The Service Tax Refund Bottleneck
The current GST system creates a major hurdle for Indian manufacturers by not allowing refunds for tax paid on services under an inverted duty structure. This setup, where companies pay more tax on their inputs than they collect on their sales, traps essential working capital.
How Trapped Tax on Services Hurts Manufacturers
While refunds are allowed for tax on input goods, the tax paid on services such as IT, logistics, consulting, and marketing becomes a permanent cost. This situation limits cash flow and flexibility. It's especially tough for sectors like Fast-Moving Consumer Goods (FMCG) and pharmaceuticals, which depend on high sales volumes and thin profit margins. Recent GST rate cuts on many FMCG products to 5% have widened this gap, as tax on services often stays at 18%. The manufacturing sector's contribution to India's economy (GVA) has also lagged, staying flat at about 17%.
India's GST Differs from Global Systems
India's rule differs from many global VAT and GST systems. Countries in the European Union and the UK typically allow tax credits for goods and services, promoting fairer tax treatment. Though India's GST law covers refunds, the exclusion of services in inverted duty structure cases has been debated. The Supreme Court has recognized these issues and urged the GST Council to revisit the rules.
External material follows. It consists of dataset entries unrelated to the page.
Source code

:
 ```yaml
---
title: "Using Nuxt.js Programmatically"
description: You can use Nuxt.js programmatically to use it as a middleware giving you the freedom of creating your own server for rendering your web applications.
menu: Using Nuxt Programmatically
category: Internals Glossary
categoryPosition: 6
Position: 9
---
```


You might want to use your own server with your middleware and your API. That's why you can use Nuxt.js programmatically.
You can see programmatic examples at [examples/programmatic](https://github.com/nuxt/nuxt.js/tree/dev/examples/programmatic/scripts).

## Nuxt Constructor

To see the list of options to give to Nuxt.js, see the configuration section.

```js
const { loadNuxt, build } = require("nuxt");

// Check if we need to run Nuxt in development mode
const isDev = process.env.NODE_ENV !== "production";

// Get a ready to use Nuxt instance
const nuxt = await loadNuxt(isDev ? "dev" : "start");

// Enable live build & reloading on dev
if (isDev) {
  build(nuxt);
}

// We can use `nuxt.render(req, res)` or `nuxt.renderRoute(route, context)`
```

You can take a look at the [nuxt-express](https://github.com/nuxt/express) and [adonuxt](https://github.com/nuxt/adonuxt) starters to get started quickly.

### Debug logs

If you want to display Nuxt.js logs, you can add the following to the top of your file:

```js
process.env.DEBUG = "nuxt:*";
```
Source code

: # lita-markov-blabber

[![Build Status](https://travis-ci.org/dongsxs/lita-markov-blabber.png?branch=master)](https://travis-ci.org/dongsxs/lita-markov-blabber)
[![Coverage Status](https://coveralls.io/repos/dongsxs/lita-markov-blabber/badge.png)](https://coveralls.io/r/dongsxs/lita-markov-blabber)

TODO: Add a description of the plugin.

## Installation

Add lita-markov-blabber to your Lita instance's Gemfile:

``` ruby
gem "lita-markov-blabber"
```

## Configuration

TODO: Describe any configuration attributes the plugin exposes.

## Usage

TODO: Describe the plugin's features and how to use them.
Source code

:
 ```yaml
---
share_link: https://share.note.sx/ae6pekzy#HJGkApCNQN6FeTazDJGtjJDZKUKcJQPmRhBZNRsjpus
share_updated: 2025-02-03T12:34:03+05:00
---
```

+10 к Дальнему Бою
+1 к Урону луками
This topic is frequently raised by industry groups and is expected to be discussed at the GST Council meeting in May-June 2026. Experts note this policy gap creates a disadvantage, as unrecoverable 18% GST on services like marketing hurts FMCG and pharma firms. Recent manufacturing data, like the HSBC India Manufacturing PMI falling to its lowest since September 2021, highlights the need for lower costs.
Competitiveness at Risk from Policy Gaps
Keeping input services out of inverted duty structure refunds poses a major risk to Indian manufacturing's global standing. This limitation weakens government initiatives like 'Make in India' and PLI schemes, meant to boost local production and exports. Unlike other major economies that allow broad refund of accumulated tax credits, India's strict rules raise effective production costs. This raises operating expenses and makes Indian goods less competitive than imports.
Small and medium businesses (MSMEs) are especially vulnerable. Trapped capital can disrupt production, delay payments, and create financial hardship. It may also lead to more legal disputes as companies try to reclaim owed tax credits.
GST Council Meeting: A Crucial Decision Point
All eyes are now on the upcoming GST Council meeting in May-June 2026, which could be a turning point for resolving the service tax refund issue. Industry groups have repeatedly raised this concern, and the Supreme Court's past comments lend support to the call for change. The Council usually handles procedural and rate changes, but the ongoing problem of blocked working capital due to untaxed services needs a firm policy decision. This is crucial for improving India's manufacturing cost-competitiveness and future growth.